So, I did that and it was a kind of terrible experience. Well, not really terrible every day, but it was kind of really sucky some of the time. Other times it was not so terrible. I guess. I decided that I would get rid of a book every day. Like, cool and all that, but it did not seem like much of a big deal beyond getting rid of a hundred books, which is a great thing to do in a house that has thousands of books. Just a drop in the whole paper, ink and glue realm, but, really, it would be only a hundred books, forchrissakes.
So, then I decided to add another thing, and that would be to think/say/write something positive about myself or someone else every day.
Compared to the positive thoughts, the damn books ended up being a snap and I, now that it is over, am kind of surprised by that but not all that surprised, you know?
Through the process, I wrote about it every day. I chose what I thought would be a safe place. It was a forum of women that I had learned to love and where I knew that I would be safe, no matter what I wrote or did not write. I was mostly right about that. The place was chock-full of loving and supportive and insanely funny and caring women. Well, except for the ones who seemed to be supremely irritated by me and the stupid stuff I wrote. And, you know, in the big picture, it was all stupid stuff, just not to me.

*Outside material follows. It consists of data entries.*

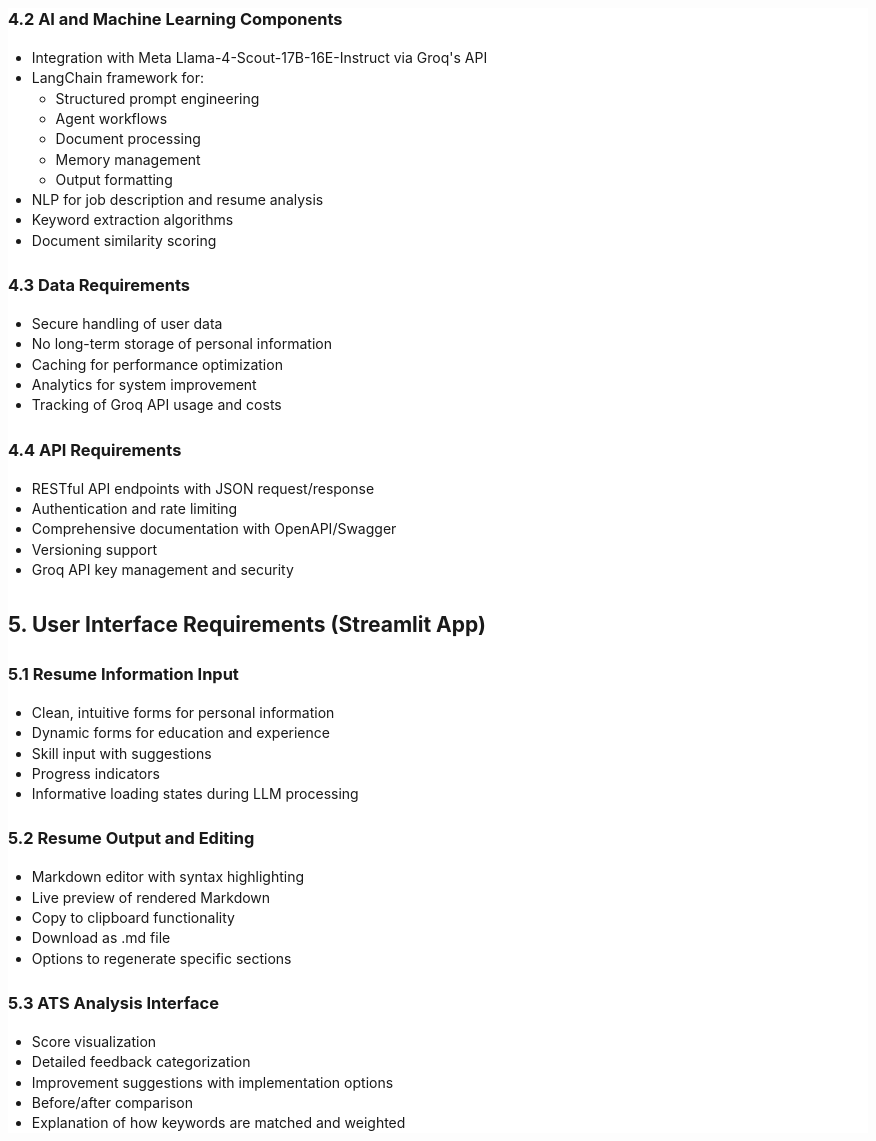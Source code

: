 ### 4.2 AI and Machine Learning Components
- Integration with Meta Llama-4-Scout-17B-16E-Instruct via Groq's API
- LangChain framework for:
  - Structured prompt engineering
  - Agent workflows
  - Document processing
  - Memory management
  - Output formatting
- NLP for job description and resume analysis
- Keyword extraction algorithms
- Document similarity scoring

### 4.3 Data Requirements
- Secure handling of user data
- No long-term storage of personal information
- Caching for performance optimization
- Analytics for system improvement
- Tracking of Groq API usage and costs

### 4.4 API Requirements
- RESTful API endpoints with JSON request/response
- Authentication and rate limiting
- Comprehensive documentation with OpenAPI/Swagger
- Versioning support
- Groq API key management and security

## 5. User Interface Requirements (Streamlit App)

### 5.1 Resume Information Input
- Clean, intuitive forms for personal information
- Dynamic forms for education and experience
- Skill input with suggestions
- Progress indicators
- Informative loading states during LLM processing

### 5.2 Resume Output and Editing
- Markdown editor with syntax highlighting
- Live preview of rendered Markdown
- Copy to clipboard functionality
- Download as .md file
- Options to regenerate specific sections

### 5.3 ATS Analysis Interface
- Score visualization
- Detailed feedback categorization
- Improvement suggestions with implementation options
- Before/after comparison
- Explanation of how keywords are matched and weighted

To me it was like the realest deal that ever was.
That blog place was called In the moment, just like here, and I got right to that whole in the moment thing and place and I stayed there.
Once past the first couple of days, I would sit down at this keyboard and just allow whatever was in my head and heart pour out of my fingertips. No filtering. No editing. No spell-checks. Good thing I am good at spelling. Then I started posting the crap I was writing in a second place and that place had an automatic spell-check function, just like here, and my spelling got much better without me having to actually read what I was writing in order to have it be less mis-spelled.
So, I wrote about the books and, eventually, all the other stuff that left the premises. I wrote a positive thought every day, and let me just say here that that was a really tough thing to do, especially after things got weird here at the old homestead. Which things did. Got weird, I mean. Like really weird. And then they got scary.
So, the most scary stuff has settled down, but only because of me being quiet like a fucking mouse or something else really quiet.
But, during one of the scary parts, I got judged. You know, that is not the end of the world, being judged. It is not. It is not pleasant and I do not know anyone who would choose to be judged or who would like it when it happened, but, again, not the end of the world. I am going to share a secret here, a secret known by every person who has scary parts in their life and then has to deal with being judged about how they feel about being scared and stuck and judged. It is not fun, not even a tiny bit. It is like being punched flat down on the ground, getting run over by a big machine and then having another machine come by and run you over, too. I did not solicit the judging opinion, the opinion was not helpful and for a time it added to the burden I was already carrying. It was a really sad time. More importantly, the writing that was helping me survive was now causing me more pain and I had to stop it for a while.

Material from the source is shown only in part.